In this emerging market brief, we conclude that the financial crisis, which resulted in tighter credit and slowed down overall investment activity worldwide, has been the driving force behind the falling FDI into emerging markets, including into both Russia and China. The decline of FDI inflows into China can be attributed to three factors. First, tight credit caused by the global crisis. Second, part of the profits or cash reserves generated by MNCs in China has been redirected to support troubled parent companies, instead of being reinvested in the country. Third, the once-guaranteed appreciation of Chinese currency, yuan, has slowed down since the start of the crisis, which, as a result, has removed one of the key incentives of FDI by MNCs in China. The decline of FDI inflows into Russia can be largely attributed to the sharp decrease of commodity prices and personal wealth.

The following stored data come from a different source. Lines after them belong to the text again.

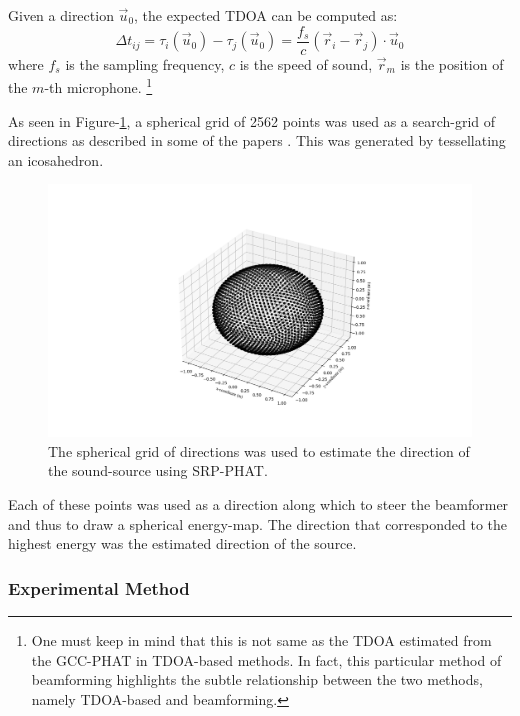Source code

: \documentclass{report}
\begin{document}
Given a direction $\vec{u}_0$, the expected TDOA can be computed as:
\begin{equation}
\Delta t_{ij} = \tau_{i}(\vec{u}_0) - \tau_{j}(\vec{u}_0) = \frac{f_s}{c} \left( \vec{r}_i - \vec{r}_j \right) \cdot \vec{u}_0
\end{equation}
where $f_s$ is the sampling frequency, $c$ is the speed of sound, $\vec{r}_m$ is the position of the $m$-th microphone. \footnote{One must keep in mind that this is not same as the TDOA estimated from the GCC-PHAT in TDOA-based methods. In fact, this particular method of beamforming highlights the subtle relationship between the two methods, namely TDOA-based and beamforming.}

As seen in Figure-\ref{fig:srp_phat_grid}, a spherical grid of 2562 points was used as a search-grid of directions as described in some of the papers \cite{valin_localization_2004} \cite{valin_robust_2007}. This was generated by tessellating an icosahedron.

\begin{figure}[H]
\includegraphics[width=1\textwidth]{../Python/srp_phat/grid.png}
\centering
\caption{The spherical grid of directions was used to estimate the direction of the sound-source using SRP-PHAT.}
\label{fig:srp_phat_grid}
\centering
\end{figure}

Each of these points was used as a direction along which to steer the beamformer and thus to draw a spherical energy-map. The direction that corresponded to the highest energy was the estimated direction of the source.

\subsubsection{Experimental Method}
\end{document}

To counteract the negative effects of the crisis, some countries tried to boost FDI inflows via government policies. In China, for instance, the government instituted FDI-enhancing measures on both local and regional level. In addition, in November, 2008 the government unveiled a $586 billion stimulus package meant to stimulate the economy and adjusted policies to attract foreign investment, which included relaxing and decentralizing the regulations on foreign investment (e.g. local governments are now authorized to approve foreign investment projects worth up to $100 million without seeking ministry-level approval). In Russia, where the government’s behavior towards FDI inflows has always been an ambivalent mix of protectionist mistrust and willingness to attract more investment, the government instituted various incentives meant to attract FDI into certain sectors, such as energy generation and automotive manufacturing. Going forward, the government, at both federal and regional levels, will continue to play a key role in driving FDI dynamics in Russia. More recently, both President Medvedev and Prime Minister Putin stated their support for FDI-enhancing policies. It is yet to be seen, however, whether it proves true in practice.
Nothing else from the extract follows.